3 septembre 2021 - Yannick Le Bihan

Place au mâle entier ? C’est ce que préconiserait un projet de circulaire du ministre de l’agriculture. De quoi satisfaire l'association "Pour le bien-être animal porcin et la non castration des porcs" qui a publié, cet été, une vidéo questionnant sur le respect du bien-être animal en pratiquant la castration sous anesthésie.

Une semaine. C’est le délai laissé depuis le jeudi 2 septembre aux différents maillons en amont et en aval de la filière pour répondre au projet de circulaire d’application du décret interdisant la castration à vif des porcelets.
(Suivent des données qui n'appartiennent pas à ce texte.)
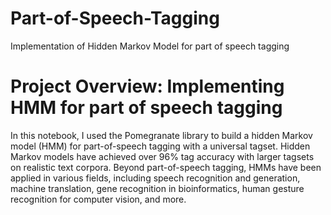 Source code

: # Part-of-Speech-Tagging
Implementation of Hidden Markov Model for part of speech tagging 

# Project Overview: Implementing HMM for part of speech tagging
In this notebook, I used the Pomegranate library to build a hidden Markov model (HMM) for part-of-speech tagging with a universal tagset. Hidden Markov models have achieved over 96% tag accuracy with larger tagsets on realistic text corpora. Beyond part-of-speech tagging, HMMs have been applied in various fields, including speech recognition and generation, machine translation, gene recognition in bioinformatics, human gesture recognition for computer vision, and more.
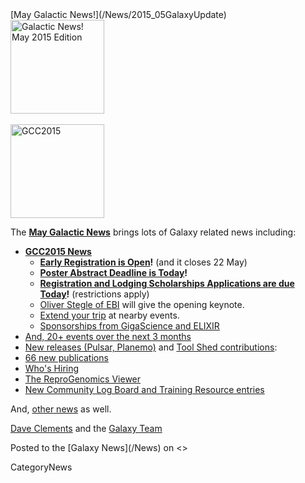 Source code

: <div class='newsItemHeader'>[May Galactic News!](/News/2015_05GalaxyUpdate)</div>

<div class='right'>
<a href='/GalaxyUpdates/2015_05.md'><img src='/Images/Logos/GalaxyUpdate200.png' alt='Galactic News! May 2015 Edition' width=150 /></a><br /><br />
<a href='/GalaxyUpdates/2015_05.md#gcc2015-4-8-july-norwich-uk'><img src='/Images/Logos/GCC2015LogoWide600.png' alt='GCC2015' width="150" /></a><br />
</div>

The **[May Galactic News](/GalaxyUpdates/2015_05)** brings lots of Galaxy related news including:

* **[GCC2015 News](/GalaxyUpdates/2015_05.md#gcc2015-4-8-july-norwich-uk)**
  * **[Early Registration is Open](/GalaxyUpdates/2015_05.md#early-registration-is-open)!**  (and it closes 22 May)
  * **[Poster Abstract Deadline is Today](/GalaxyUpdates/2015_05.md#poster-abstract-deadline-is-today)!**
  * **[Registration and Lodging Scholarships Applications are due Today](/GalaxyUpdates/2015_05.md#registration-and-lodging-scholarships-applications-due-today)!** (restrictions apply)
  * [Oliver Stegle of EBI](/GalaxyUpdates/2015_05.md#keynote-speaker-oliver-stegle) will give the opening keynote. 
  * [Extend your trip](/GalaxyUpdates/2015_05.md#other-events-near-gcc2015) at nearby events.
  * [Sponsorships from GigaScience and ELIXIR](/GalaxyUpdates/2015_05.md#gcc2015-sponsorships)
* [And, 20+ events over the next 3 months](/GalaxyUpdates/2015_05.md#other-events)
* [New releases (Pulsar, Planemo)](/GalaxyUpdates/2015_05.md#releases) and [Tool Shed contributions](/GalaxyUpdates/2015_05.md#toolshed-contributions):
* [66 new publications](/GalaxyUpdates/2015_05.md#new-papers)
* [Who's Hiring](/GalaxyUpdates/2015_05.md#whos-hiring)
* [The ReproGenomics Viewer](/GalaxyUpdates/2015_05.md#new-public-galaxy-server-the-reprogenomics-viewer)
* [New Community Log Board and Training Resource entries](/GalaxyUpdates/2015_05.md#galaxy-community-hubs)

And, [other news](/GalaxyUpdates/2015_05.md#other-news) as well.

[Dave Clements](/DaveClements) and the [Galaxy Team](/GalaxyTeam)

<div class='newsItemFooter'>Posted to the [Galaxy News](/News) on <<Date(2015-05-01T06:34:38Z)>> </div>

CategoryNews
Selon Ouest France, Julien Denormandie, le ministre de l’agriculture, aurait informé les différents acteurs de la filière porcine que « la castration avec anesthésie et analgésie ne sera autorisée que pour répondre au respect d’un cahier des charges imposé pour l’obtention d’un signe d’identification de la qualité et de l’origine, et lorsqu’un abatteur réclame une exigence de qualité […], compte tenu des débouchés du produit (sur la base) d’un contrat qui peut être collectif ».

Crédit : Adobe Stock


L’association « Pour le bien-être animal et la non castration des porcs », présidée par Jean-Jacques Riou devrait ainsi obtenir satisfaction. Elle s’était en effet interrogée cet été à propos de la conciliation entre le bien-être animal et la pratique de la castration sous anesthésie en publiant une vidéo sur Youtube le 19 août dernier. Un éleveur y est observé alors qu’il procède à la castration de ses porcelets selon le protocole envisagé en 2022 (sédation, injection d’un anti-douleur, anesthésiant local dans chaque cordon testiculaire puis castration). Le film décrit les diverses contraintes engendrées par le processus et interroge sur la réelle amélioration du bien-être animal.
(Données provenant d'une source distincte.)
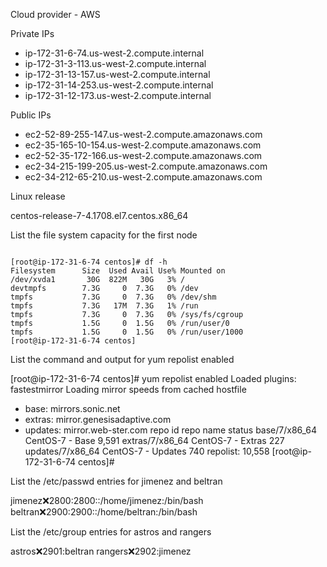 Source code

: <p>Cloud provider - AWS</>


<p>Private IPs</p>

* ip-172-31-6-74.us-west-2.compute.internal
* ip-172-31-3-113.us-west-2.compute.internal
* ip-172-31-13-157.us-west-2.compute.internal
* ip-172-31-14-253.us-west-2.compute.internal
* ip-172-31-12-173.us-west-2.compute.internal


<p>Public IPs</p>

* ec2-52-89-255-147.us-west-2.compute.amazonaws.com
* ec2-35-165-10-154.us-west-2.compute.amazonaws.com
* ec2-52-35-172-166.us-west-2.compute.amazonaws.com
* ec2-34-215-199-205.us-west-2.compute.amazonaws.com
* ec2-34-212-65-210.us-west-2.compute.amazonaws.com


<p>Linux release</p>

centos-release-7-4.1708.el7.centos.x86_64



<p>List the file system capacity for the first node</p>
<pre><code>
[root@ip-172-31-6-74 centos]# df -h
Filesystem      Size  Used Avail Use% Mounted on
/dev/xvda1       30G  822M   30G   3% /
devtmpfs        7.3G     0  7.3G   0% /dev
tmpfs           7.3G     0  7.3G   0% /dev/shm
tmpfs           7.3G   17M  7.3G   1% /run
tmpfs           7.3G     0  7.3G   0% /sys/fs/cgroup
tmpfs           1.5G     0  1.5G   0% /run/user/0
tmpfs           1.5G     0  1.5G   0% /run/user/1000
[root@ip-172-31-6-74 centos]
</code></pre>


<p>List the command and output for yum repolist enabled</p>

[root@ip-172-31-6-74 centos]# yum repolist enabled
Loaded plugins: fastestmirror
Loading mirror speeds from cached hostfile
 * base: mirrors.sonic.net
 * extras: mirror.genesisadaptive.com
 * updates: mirror.web-ster.com
repo id                                               repo name                                                       status
base/7/x86_64                                         CentOS-7 - Base                                                 9,591
extras/7/x86_64                                       CentOS-7 - Extras                                               227
updates/7/x86_64                                      CentOS-7 - Updates                                              740
repolist: 10,558
[root@ip-172-31-6-74 centos]# 



<p>List the /etc/passwd entries for jimenez and beltran</p>

jimenez:x:2800:2800::/home/jimenez:/bin/bash
beltran:x:2900:2900::/home/beltran:/bin/bash



<p>List the /etc/group entries for astros and rangers</p>

astros:x:2901:beltran
rangers:x:2902:jimenez

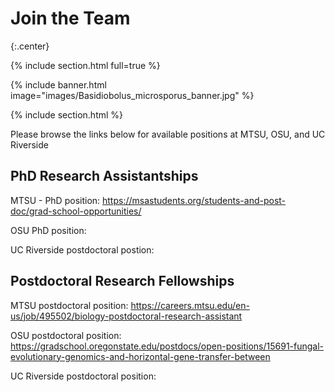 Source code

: # **Join the Team**

{:.center}

{% include section.html full=true %}

{% include banner.html image="images/Basidiobolus_microsporus_banner.jpg" %}

{% include section.html %}

Please browse the links below for available positions at MTSU, OSU, and UC Riverside

## **PhD Research Assistantships**

MTSU - PhD position:
https://msastudents.org/students-and-post-doc/grad-school-opportunities/

OSU PhD position:

UC Riverside postdoctoral postion:

## **Postdoctoral Research Fellowships**

MTSU postdoctoral position:
https://careers.mtsu.edu/en-us/job/495502/biology-postdoctoral-research-assistant

OSU postdoctoral position:
https://gradschool.oregonstate.edu/postdocs/open-positions/15691-fungal-evolutionary-genomics-and-horizontal-gene-transfer-between

UC Riverside postdoctoral position:
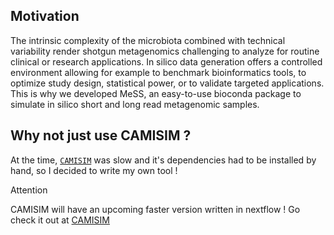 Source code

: ## Motivation

The intrinsic complexity of the microbiota combined with technical variability render shotgun metagenomics challenging to analyze for routine clinical or research applications. In silico data generation offers a controlled environment allowing for example to benchmark bioinformatics tools, to optimize study design, statistical power, or to validate targeted applications. This is why we developed MeSS, an easy-to-use bioconda package to simulate in silico short and long read metagenomic samples.

## Why not just use CAMISIM ?

At the time, [`CAMISIM`](https://github.com/CAMI-challenge/CAMISIM) was slow and it's dependencies had to be installed by hand, so I decided to write my own tool !

<div class="admonition attention">
    <p class="first admonition-title">Attention</p>
    <p class="last">
        CAMISIM will have an upcoming faster version written in nextflow ! 
        Go check it out at <a href="https://github.com/CAMI-challenge/CAMISIM/tree/dev">CAMISIM</a>
    </p>

</div>
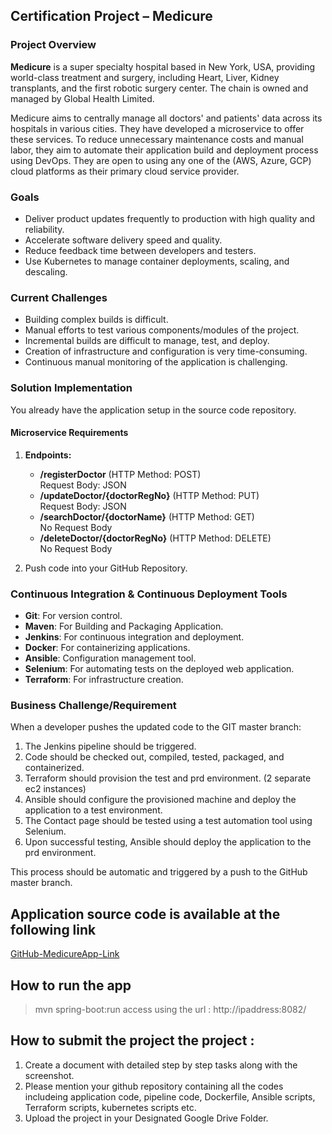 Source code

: ## Certification Project – Medicure


### Project Overview

**Medicure** is a super specialty hospital based in New York, USA, providing world-class treatment and surgery, including Heart, Liver, Kidney transplants, and the first robotic surgery center. The chain is owned and managed by Global Health Limited.

Medicure aims to centrally manage all doctors' and patients' data across its hospitals in various cities. They have developed a microservice to offer these services. To reduce unnecessary maintenance costs and manual labor, they aim to automate their application build and deployment process using DevOps. They are open to using any one of the (AWS, Azure, GCP) cloud platforms as their primary cloud service provider.

### Goals

- Deliver product updates frequently to production with high quality and reliability.
- Accelerate software delivery speed and quality.
- Reduce feedback time between developers and testers.
- Use Kubernetes to manage container deployments, scaling, and descaling.

### Current Challenges

- Building complex builds is difficult.
- Manual efforts to test various components/modules of the project.
- Incremental builds are difficult to manage, test, and deploy.
- Creation of infrastructure and configuration is very time-consuming.
- Continuous manual monitoring of the application is challenging.

### Solution Implementation

You already have the application setup in the source code repository.

#### Microservice Requirements

1. **Endpoints:**
   - **/registerDoctor** (HTTP Method: POST)  
     Request Body: JSON
   - **/updateDoctor/{doctorRegNo}** (HTTP Method: PUT)  
     Request Body: JSON
   - **/searchDoctor/{doctorName}** (HTTP Method: GET)  
     No Request Body
   - **/deleteDoctor/{doctorRegNo}** (HTTP Method: DELETE)  
     No Request Body

2. Push code into your GitHub Repository.
   

### Continuous Integration & Continuous Deployment Tools

- **Git**: For version control.
- **Maven**: For Building and Packaging Application.
- **Jenkins**: For continuous integration and deployment.
- **Docker**: For containerizing applications.
- **Ansible**: Configuration management tool.
- **Selenium**: For automating tests on the deployed web application.
- **Terraform**: For infrastructure creation.

### Business Challenge/Requirement

When a developer pushes the updated code to the GIT master branch:
1. The Jenkins pipeline should be triggered.
2. Code should be checked out, compiled, tested, packaged, and containerized.
3. Terraform should provision the test and prd environment. (2 separate ec2 instances)
4. Ansible should configure the provisioned machine and deploy the application to a test environment.
5. The Contact page should be tested using a test automation tool using Selenium.
6. Upon successful testing, Ansible should deploy the application to the prd environment.

This process should be automatic and triggered by a push to the GitHub master branch.

## Application source code is available at the following link
[GitHub-MedicureApp-Link](https://github.com/shubhamkushwah123/medicure-app.git)

## How to run the app
> mvn spring-boot:run
> access using the url : http://ipaddress:8082/

## How to submit the project the project : 

1. Create a document with detailed step by step tasks along with the screenshot. 
2. Please mention your github repository containing all the codes includeing application code, pipeline code, Dockerfile, Ansible scripts, Terraform scripts, kubernetes scripts etc.
3. Upload the project in your Designated Google Drive Folder.
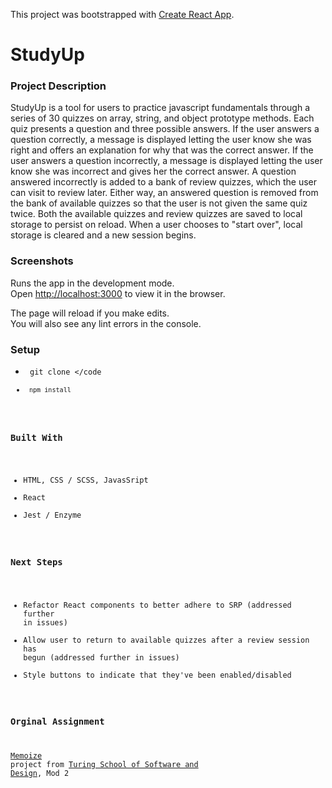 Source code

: This project was bootstrapped with [Create React App](https://github.com/facebook/create-react-app).

# StudyUp

### Project Description

StudyUp is a tool for users to practice javascript fundamentals through a series of 30 quizzes on array, string, and object prototype methods. Each quiz presents a question and three possible answers. If the user answers a question correctly, a message is displayed letting the user know she was right and offers an explanation for why that was the correct answer. If the user answers a question incorrectly, a message is displayed letting the user know she was incorrect and gives her the correct answer. A question answered incorrectly is added to a bank of review quizzes, which the user can visit to review later. Either way, an answered question is removed from the bank of available quizzes so that the user is not given the same quiz twice. Both the available quizzes and review quizzes are saved to local storage to persist on reload. When a user chooses to "start over", local storage is cleared and a new session begins. 

### Screenshots

Runs the app in the development mode.<br>
Open [http://localhost:3000](http://localhost:3000) to view it in the browser.

The page will reload if you make edits.<br>
You will also see any lint errors in the console.

### Setup

- <code> git clone </code
- <code> npm install </code> 

### Built With

- HTML, CSS / SCSS, JavasSript
- React
- Jest / Enzyme 

### Next Steps

- Refactor React components to better adhere to SRP (addressed further in issues)
- Allow user to return to available quizzes after a review session has begun (addressed further in issues)
- Style buttons to indicate that they've been enabled/disabled

### Orginal Assignment 

<a href=http://frontend.turing.io/projects/memoize.html>Memoize</a> project from <a href="https://turing.io/">Turing School of Software and Design</a>, Mod 2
Un temps de travail multiplié par 2,5 !

En publiant cette vidéo, l’association souligne deux problèmes majeurs. Le premier est celui de la durée du processus. L’éleveur a ainsi calculé que le temps nécessaire à la castration est de 2h30 au lieu d’une heure dans le cas d’une castration à vif. Le second point soulevé est celui de la réelle amélioration du bien-être du porcelet. Les multiples manipulations effectuées par l’opérateur pour saisir l’animal associées aux quatre injections semblent contradictoires avec le but recherché par la future réglementation sur le bien-être.

La date de promulgation annoncée au Space?

L’association exprimait clairement le souhait du maintien de la castration uniquement dans le cadre d'un cahier des charges et pour des besoins très spécifiques. « En aucun cas, la castration ne pourra être généralisable comme le souhaitent les abattoirs », martelait Jean-Jacques Riou. Ce dernier rappelait par ailleurs, l’intérêt économique de l’élevage de mâles entiers en expliquant « que le gain pour un élevage avec mâles entiers par rapport à un élevage avec mâles castrés sera de 10€ pour chaque (mâle et femelle) porc sorti de l'élevage ». Le président souhaitait donc qu’« en 2022, la non castration s'impose dans la majorité des élevages pour des raisons de bien être pour les animaux et pour les éleveurs ».
Si aucune date de promulgation du décret n’a été annoncée, certains comptent sur la venue du ministre au Space à Rennes (35) pour la dévoiler.